A gorgeous final front-engined F2 Ferrari Dino 156 was assembled – again numbered ‘0011’ but with an ultra-short, 2160mm wheelbase frame – in which Trips won the Syracuse GP, on March 19. 

At Spa, Phil Hill was at last able to use the four-cam V6’s surviving horsepower advantage, but he was overwhelmed in the Belgian GP by a Cooper-Climax 1-2 and finally finished fourth. In the absence of British works entries that were boycotting Monza’s banked circuit, Phil finally won the 1960 Italian GP for Ferrari.

But the day of the front-engined Grand Prix car had reached its close, and the loyal American’s Monza victory – in chassis ‘0007’ which became the V12-engined Pat Hoare/Neil Corner/Tony Smith car so well known today, followed by team-mates Richie Ginther second and Willy Mairesse third in chassis 0003 and 0006 respectively – became the front-engined Formula 1 Ferrari’s swansong.

At the end of 1960 the 2½-litre Formula 1 era was superseded by an upgrade of 1½-litre Formula 2 to full premier-formula World Championship status. 

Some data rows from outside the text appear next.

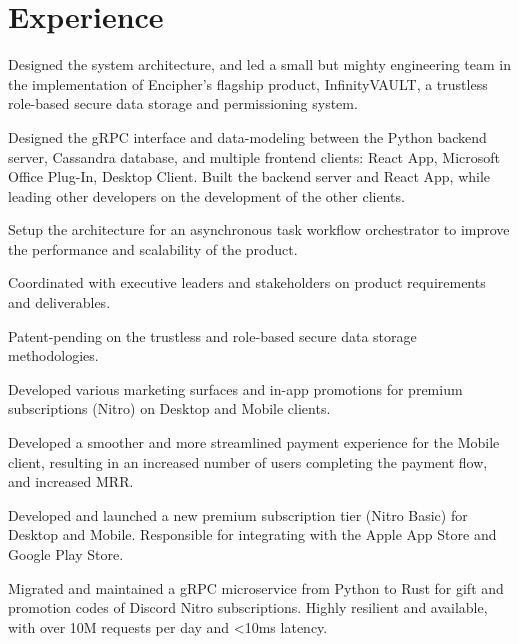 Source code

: \documentclass[letterpaper]{deedy-resume-openfont} %
\begin{document}
\begin{minipage}[t]{0.73\textwidth} %


\section{Experience}
\sectionheadersep

\sectionsep

\begin{tightemize}
\item Designed the system architecture, and led a small but mighty engineering team in the implementation of Encipher's flagship product, InfinityVAULT, a trustless role-based secure data storage and permissioning system.
\item Designed the gRPC interface and data-modeling between the Python backend server, Cassandra database, and multiple frontend clients: React App, Microsoft Office Plug-In, Desktop Client. Built the backend server and React App, while leading other developers on the development of the other clients.
\item Setup the architecture for an asynchronous task workflow orchestrator to improve the performance and scalability of the product.
\item Coordinated with executive leaders and stakeholders on product requirements and deliverables.
\item Patent-pending on the trustless and role-based secure data storage methodologies.
\end{tightemize}

\sectionsep %


\begin{tightemize}
\item Developed various marketing surfaces and in-app promotions for premium subscriptions (Nitro) on Desktop and Mobile clients.
\item Developed a smoother and more streamlined payment experience for the Mobile client, resulting in an increased number of users completing the payment flow, and increased MRR.
\item Developed and launched a new premium subscription tier (Nitro Basic) for Desktop and Mobile. Responsible for integrating with the Apple App Store and Google Play Store. 
\item Migrated and maintained a gRPC microservice from Python to Rust for gift and promotion codes of Discord Nitro subscriptions. Highly resilient and available, with over 10M requests per day and <10ms latency.
\end{tightemize}


\end{minipage}
\end{document}
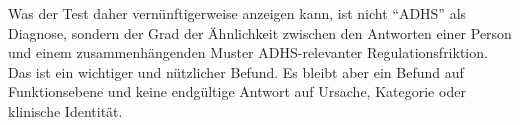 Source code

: \documentclass[11pt,a4paper]{article}
\begin{document}
Was der Test daher vernünftigerweise anzeigen kann, ist nicht ``ADHS'' als Diagnose, sondern der Grad der Ähnlichkeit zwischen den Antworten einer Person und einem zusammenhängenden Muster ADHS-relevanter Regulationsfriktion. Das ist ein wichtiger und nützlicher Befund. Es bleibt aber ein Befund auf Funktionsebene und keine endgültige Antwort auf Ursache, Kategorie oder klinische Identität.

\printbibliography
\end{document}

Not one of the 1958 nor 1959 Ferrari Dino single-seaters is known to have escaped the scrap-man’s torch, but of the 1960 cars the ex-Hill Italian GP-winning ‘0007’ escaped captivity by selling to New Zealand, as mentioned above, while the ex-Ginther second-placed Monza car ‘0003’ went to Luigi Chinetti in America as NART’s New York Show car, selling many years later to Anthony Bamford here in England. The third survivor is the 1959-60 side-tanked chassis ‘0005’ donated by Ferrari to the Biscaretti Museum, where it was displayed for 40 years without bodywork but unspoiled beneath a generous layer of protective dust. This is the car displayed in the Maranello museum today, wearing 1960 Argentine-style Fantuzzi ‘semi-Squalo’ bodywork as indeed clad ‘Taffy’ von Trips’ chassis ‘0005’ that long-gone day in Buenos Aires.

The Ferrari Dino V6 family of F1 and F2 cars certainly starred in a dramatic period of Grand Prix racing revolution. And equally certainly no other 1957-60 Grand Prix car was campaigned by so many of major-league motorsport’s most charismatic stars: Hawthorn, Collins, Brooks, Musso, Phil Hill, von Trips, Behra, Gurney, Trintignant, Ginther, Gendebien, Mairesse and Allison, not to forget ‘The Pampas Bull’. 

Study the photographs, sit back and close your eyes. Can you hear the keen-edged wail of that four-cam V6 powering along the Masta or Soissons? 

As ever, that sonorous exhaust note was – and remains – entirely distinctive to the memory of The Old Man’s number one son, Dino.